Friday, April 28, 2017

EAGLE OF THE LAKE

A bald eagle soaks its talons in Lake Natoma near the Folsom Avenue Bridge and the Rainbow Bridge.
I had heard about eagle sightings on my neighborhood lake since last spring. According to news reports and the local talk along Lake Natoma, two bald eagles had been wowing bird watchers and nature-loving photographers since last May. I had often combed the skies, searching for these white-headed raptors while out kayaking without much luck. I was more likely to see geese and turkey vulture on my outings on the water than anything else.

Eagles have been making comeback for past several decades across the country, since the banning of the agricultural spray DDT. The pesticide, linked to damaging environmental impacts and harmful health effects caused eggshell thinning and population declines in multiple North American bird of prey species. Today, nineteen nests have been tallied in eight San Francisco Bay Area counties, including at Stanford University, a mall and a water park, The Mercury News in San Jose reported this week, while experts say bald eagles have been spotted around Folsom Lake at least back to the mid-1990s.

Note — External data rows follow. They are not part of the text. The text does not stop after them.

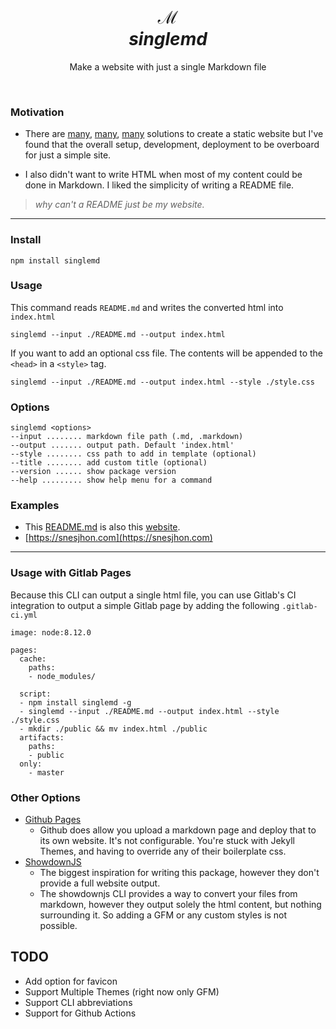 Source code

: <div align="center">

<h1>
  ℳ
  <br/>
  <em>
  singlemd
  </em>
</h1>

<p>
  Make a website with just a single Markdown file
</p>
</div>

<br/>


### Motivation
* There are [many](https://jekyllrb.com/), [many](https://www.gatsbyjs.org/), [many](https://gohugo.io/) solutions to create a static website but I've found that the overall setup, development, deployment to be overboard for just a simple site. 

* I also didn't want to write HTML when most of my content could be done in Markdown. I liked the simplicity of writing a README file.

> _why can't a README just be my website._
 
---

### Install

```
npm install singlemd
```

### Usage

This command reads `README.md` and writes the converted html into `index.html`

```
singlemd --input ./README.md --output index.html
```

If you want to add an optional css file. The contents will be appended to the `<head>` in a `<style>` tag. 

```
singlemd --input ./README.md --output index.html --style ./style.css
```

### Options
```
singlemd <options>
--input ........ markdown file path (.md, .markdown)
--output ....... output path. Default 'index.html'
--style ........ css path to add in template (optional)
--title ........ add custom title (optional)
--version ...... show package version
--help ......... show help menu for a command
```

### Examples
* This [README.md](https://gitlab.com/snesjhon/singlemd/blob/master/README.md) is also this [website](https://snesjhon.gitlab.io/singlemd). 
* [https://snesjhon.com](https://snesjhon.com)

---

### Usage with Gitlab Pages

Because this CLI can output a single html file, you can use Gitlab's CI integration to output a simple Gitlab page by adding the following `.gitlab-ci.yml`

```
image: node:8.12.0 

pages:
  cache:
    paths:
    - node_modules/

  script:
  - npm install singlemd -g
  - singlemd --input ./README.md --output index.html --style ./style.css
  - mkdir ./public && mv index.html ./public
  artifacts:
    paths:
    - public
  only:
    - master
```


### Other Options
* [Github Pages](https://pages.github.com/)
  * Github does allow you upload a markdown page and deploy that to its own website. It's not configurable.
    You're stuck with Jekyll Themes, and having to override any of their boilerplate css. 
* [ShowdownJS](https://github.com/showdownjs/showdown)
  * The biggest inspiration for writing this package, however they don't provide a full website output.
  * The showdownjs CLI provides a way to convert your files from markdown, however they output solely
    the html content, but nothing surrounding it. So adding a GFM or any custom styles is not possible. 

## TODO
* Add option for favicon
* Support Multiple Themes (right now only GFM)
* Support CLI abbreviations
* Support for Github Actions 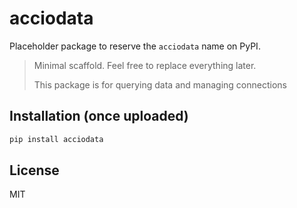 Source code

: # acciodata

Placeholder package to reserve the `acciodata` name on PyPI.

> Minimal scaffold. Feel free to replace everything later.
> 
> This package is for querying data and managing connections

## Installation (once uploaded)
```bash
pip install acciodata
```

## License
MIT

“Lake Natoma could be a relatively new thing,” Capt. Mark Jeter, a warden with the California Department of Fish and Wildlife, told the Sacramento Bee in May 2016  interview,  “The species is doing very well throughout the continent. They are expanding into areas where they have not been in a long time.”


I was paddling back to the boat ramp through the slough across from Negro Bar when I saw the bird perched on a rock in shallow water. Up until then, the highlights of the trip had been paddling through a little stretch of whitewater under the Rainbow Bridge and seeing four river otters pop up their heads up out of the water. Seeing the eagle was an uncommon and amazing sight. With my back to the sun, I inched my kayak closer and closer to the bathing eagle.

An eagle conveys a message across all cultures. The Native Americans saw the eagle as a symbol of great strength, leadership and vision, while early Christians saw it as a symbol of hope and salvation. The eagle has been used as a 'banner' throughout history by the great empires of Egypt, Rome and even the United States. It is said, the eagle is man's connection to the divine because it flies higher than any other bird.

“An eagle soaring above a sheer cliff, where I suppose its nest is," said naturalist John Muir, "Makes another striking show of life, and helps to bring to mind the other people of the so-called solitude."

It was enjoying the life as a waterfowl I supposed as it balanced there on the lake rock with its feathers dripping from its bath. I have often mused how I would rather be a loon than an eagle. Yes, eagles soar, but aquatic birds fly and swim, it's the best of both worlds.

The raptor's white head and eyes glistened in the late afternoon sunshine as I anchored my kayak in the shallow rocking bottom of the lake. I held my breath almost every time I raised my waterproof pocket camera to take a photo of the bird. We sat there frozen for several minutes. Seemingly at one with the water and nature around us. Then in a moment, it stretched in giant wings skyward, lifting its talons out of the water, hovering over it by inches till gliding upward towards the safety of the trees.